**How to complete this task**
Apart from the pictures, every entry must be retyped exactly.

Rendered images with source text

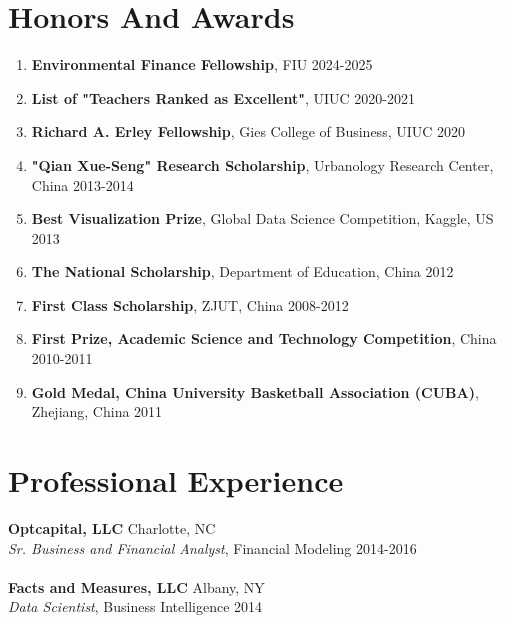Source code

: \documentclass[margin,line]{resume}
\begin{document}
\begin{resume}
 	  \section{\mysidestyle Honors And Awards} 
 	  \begin{enumerate}[topsep=0pt, leftmargin=*]
    \item \textbf{Environmental Finance Fellowship}, FIU \hfill 2024-2025
 	     \item \textbf{List of "Teachers Ranked as Excellent"}, UIUC \hfill 2020-2021
 	     \item \textbf{Richard A. Erley Fellowship}, Gies College of Business, UIUC \hfill 2020
 	     \item \textbf{"Qian Xue-Seng" Research Scholarship}, Urbanology Research Center, China \hfill 2013-2014
 	     \item \textbf{Best Visualization Prize}, Global Data Science Competition, Kaggle, US  \hfill 2013
 	     \item \textbf{The National Scholarship}, Department of Education, China \hfill 2012
 	     \item \textbf{First Class Scholarship}, ZJUT, China \hfill  2008-2012
 	     \item \textbf{First Prize, Academic Science and Technology Competition}, China \hfill 2010-2011
 	     \item \textbf{Gold Medal, China University Basketball Association (CUBA)}, Zhejiang, China \hfill 2011
 	  \end{enumerate}
    
 	  \section{\mysidestyle Professional Experience} 
         \textbf{Optcapital, LLC} \hfill Charlotte, NC\\
         {\sl Sr. Business and Financial Analyst}, Financial Modeling \hfill 2014-2016\\
         \\
         \textbf{Facts and Measures, LLC} \hfill Albany, NY\\
         {\sl Data Scientist}, Business Intelligence \hfill 2014


\end{resume}
\end{document}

**Task output**
Source code

: \documentclass[margin,line]{resume}
\begin{document}
\begin{resume}
 	  \section{\mysidestyle Honors And Awards} 
 	  \begin{enumerate}[topsep=0pt, leftmargin=*]
    \item \textbf{Environmental Finance Fellowship}, FIU \hfill 2024-2025
 	     \item \textbf{List of "Teachers Ranked as Excellent"}, UIUC \hfill 2020-2021
 	     \item \textbf{Richard A. Erley Fellowship}, Gies College of Business, UIUC \hfill 2020
 	     \item \textbf{"Qian Xue-Seng" Research Scholarship}, Urbanology Research Center, China \hfill 2013-2014
 	     \item \textbf{Best Visualization Prize}, Global Data Science Competition, Kaggle, US  \hfill 2013
 	     \item \textbf{The National Scholarship}, Department of Education, China \hfill 2012
 	     \item \textbf{First Class Scholarship}, ZJUT, China \hfill  2008-2012
 	     \item \textbf{First Prize, Academic Science and Technology Competition}, China \hfill 2010-2011
 	     \item \textbf{Gold Medal, China University Basketball Association (CUBA)}, Zhejiang, China \hfill 2011
 	  \end{enumerate}
    
 	  \section{\mysidestyle Professional Experience} 
         \textbf{Optcapital, LLC} \hfill Charlotte, NC\\
         {\sl Sr. Business and Financial Analyst}, Financial Modeling \hfill 2014-2016\\
         \\
         \textbf{Facts and Measures, LLC} \hfill Albany, NY\\
         {\sl Data Scientist}, Business Intelligence \hfill 2014


\end{resume}
\end{document}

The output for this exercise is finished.